## What to do
What lines below include the string "prostej"? Pick them out and copy them.

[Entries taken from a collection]
»»

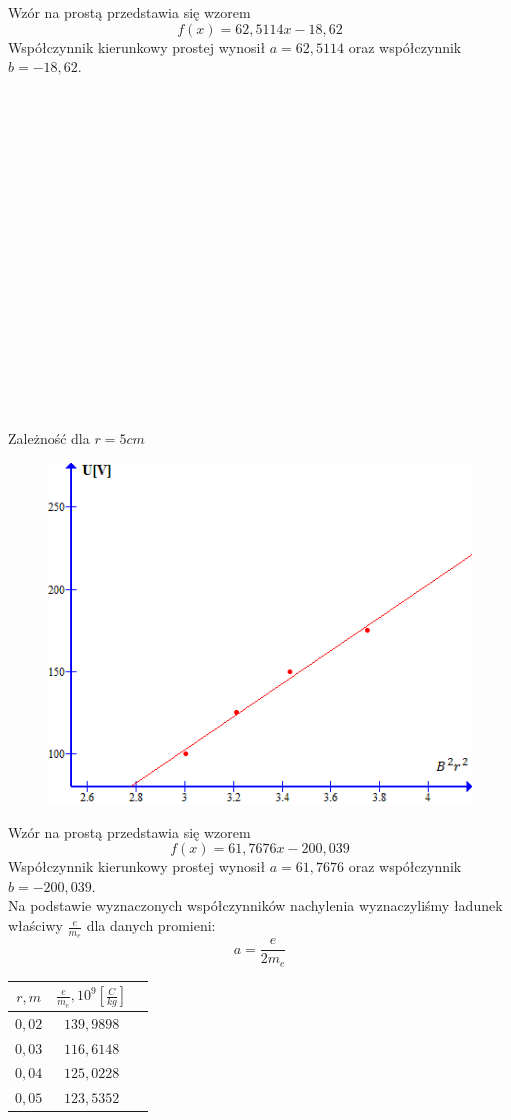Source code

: \documentclass{article}
\begin{document}
Wzór na prostą przedstawia się wzorem
$$ f(x) = 62,5114x - 18,62$$
Współczynnik kierunkowy prostej wynosił $a = 62,5114$ oraz współczynnik $b = -18,62$.\\\\\\\\\\\\\\\\\\\\\\\\\\\\\\\\\\\\\\
Zależność dla $r = 5cm$
\begin{figure}[H]
\centering
\includegraphics[width=15cm]{wykres4.png}
\end{figure}
Wzór na prostą przedstawia się wzorem
$$ f(x) = 61,7676x - 200,039$$
Współczynnik kierunkowy prostej wynosił $a = 61,7676$ oraz współczynnik $b = -200,039$.\\
Na podstawie wyznaczonych współczynników nachylenia wyznaczyliśmy ładunek właściwy $\frac{e}{m_e}$ dla danych promieni:
$$a = \frac{e}{2m_e}$$
\begin{center}
\begin{tabular}{|c|c|c|}
\hline
$r, m$ & $\frac{e}{m_e}, 10^9 [\frac{C}{kg}]$  \\ \hline 
$0,02$ & $139,9898$  \\ \hline 
$0,03$ & $116,6148$  \\ \hline 
$0,04$ & $125,0228$  \\ \hline 
$0,05$ & $123,5352$  \\ \hline 
\end{tabular}
\end{center}
\end{document}
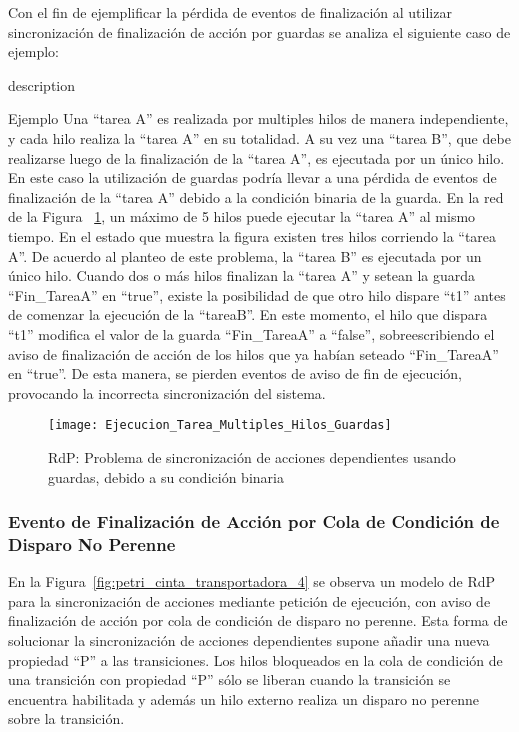 Con el fin de ejemplificar la pérdida de eventos de finalización al utilizar
sincronización de finalización de acción por guardas se analiza el siguiente
caso de ejemplo:
\begin{labeling}{description}
\item [Ejemplo]
	Una ``tarea A'' es realizada por multiples hilos de manera independiente, y cada
	hilo realiza la ``tarea A'' en su totalidad. A su vez una ``tarea B'', que
	debe realizarse luego de la finalización de la ``tarea A'', es ejecutada por
	un único hilo. En este caso la utilización de guardas podría llevar a una
	pérdida de eventos de finalización de la ``tarea A'' debido a la condición
	binaria de la guarda. En la red de la Figura
	~\ref{fig:ejecucion_multiples_hilos_guardas}, un máximo de 5 hilos puede
	ejecutar la ``tarea A'' al mismo tiempo. En el estado que muestra la
	figura existen tres hilos corriendo la ``tarea A''. De acuerdo al planteo de
	este problema, la ``tarea B'' es ejecutada por un único hilo. Cuando dos o más
	hilos finalizan la ``tarea A'' y setean la guarda ``Fin\_TareaA'' en ``true'',
	existe la posibilidad de que otro hilo dispare ``t1'' antes de comenzar la
	ejecución de la ``tareaB''. En este momento, el hilo que dispara ``t1''
	modifica el valor de la guarda ``Fin\_TareaA'' a ``false'', sobreescribiendo
	el aviso de finalización de acción de los hilos que ya habían seteado
	``Fin\_TareaA'' en ``true''. De esta manera, se pierden eventos de aviso de fin
	de ejecución, provocando la incorrecta sincronización del sistema.
\end{labeling}

\begin{figure}[H]
    \centering
    \texttt{[image: Ejecucion\_Tarea\_Multiples\_Hilos\_Guardas]}
    \caption{RdP: Problema de sincronización de acciones dependientes usando
    guardas, debido a su condición binaria}
    \label{fig:ejecucion_multiples_hilos_guardas}
\end{figure}


\subsubsection{Evento de Finalización de Acción por Cola de Condición de
Disparo No Perenne}
En la Figura~\ref{fig:petri_cinta_transportadora_4} se observa un modelo de
RdP para la sincronización de acciones mediante petición de ejecución, con aviso
de finalización de acción por cola de condición de disparo no perenne. 
Esta forma de solucionar la sincronización de acciones dependientes
supone añadir una nueva propiedad ``P'' a las transiciones. Los hilos
bloqueados en la cola de condición de una transición con propiedad ``P'' sólo
se liberan cuando la transición se encuentra habilitada y además un hilo
externo realiza un disparo no perenne sobre la transición.

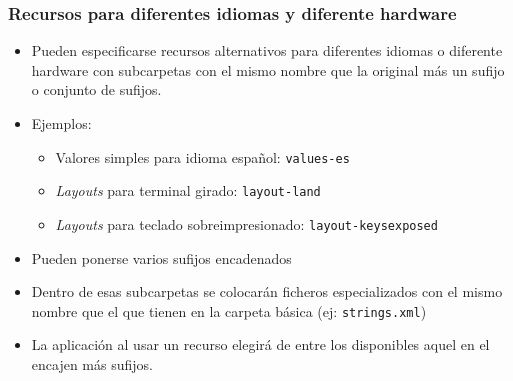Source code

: \documentclass[hyperref={pdfpagelabels=true},ucs]{beamer}
\begin{document}
\begin{frame}[fragile]
\frametitle{Recursos para diferentes idiomas y diferente hardware}

\begin{itemize}
\item Pueden especificarse recursos alternativos para diferentes
  idiomas o diferente hardware con subcarpetas con el mismo nombre que
  la original más un sufijo o conjunto de sufijos.
\item Ejemplos: 
  \begin{itemize}
  \item Valores simples para idioma español: \verb|values-es|
  \item \emph{Layouts} para terminal girado: \verb|layout-land|
  \item \emph{Layouts} para teclado sobreimpresionado:
    \verb|layout-keysexposed|
  \end{itemize}
\item Pueden ponerse varios sufijos encadenados
\item Dentro de esas subcarpetas se colocarán ficheros especializados
  con el mismo nombre que el que tienen en la carpeta básica (ej:
  \verb|strings.xml|)
\item La aplicación al usar un recurso elegirá de entre los
  disponibles aquel en el encajen más sufijos.
\end{itemize}


\end{frame}
\end{document}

««

## Reply
Współczynnik kierunkowy prostej wynosił $a = 62,5114$ oraz współczynnik $b = -18,62$.\\\\\\\\\\\\\\\\\\\\\\\\\\\\\\\\\\\\\\
Współczynnik kierunkowy prostej wynosił $a = 61,7676$ oraz współczynnik $b = -200,039$.\\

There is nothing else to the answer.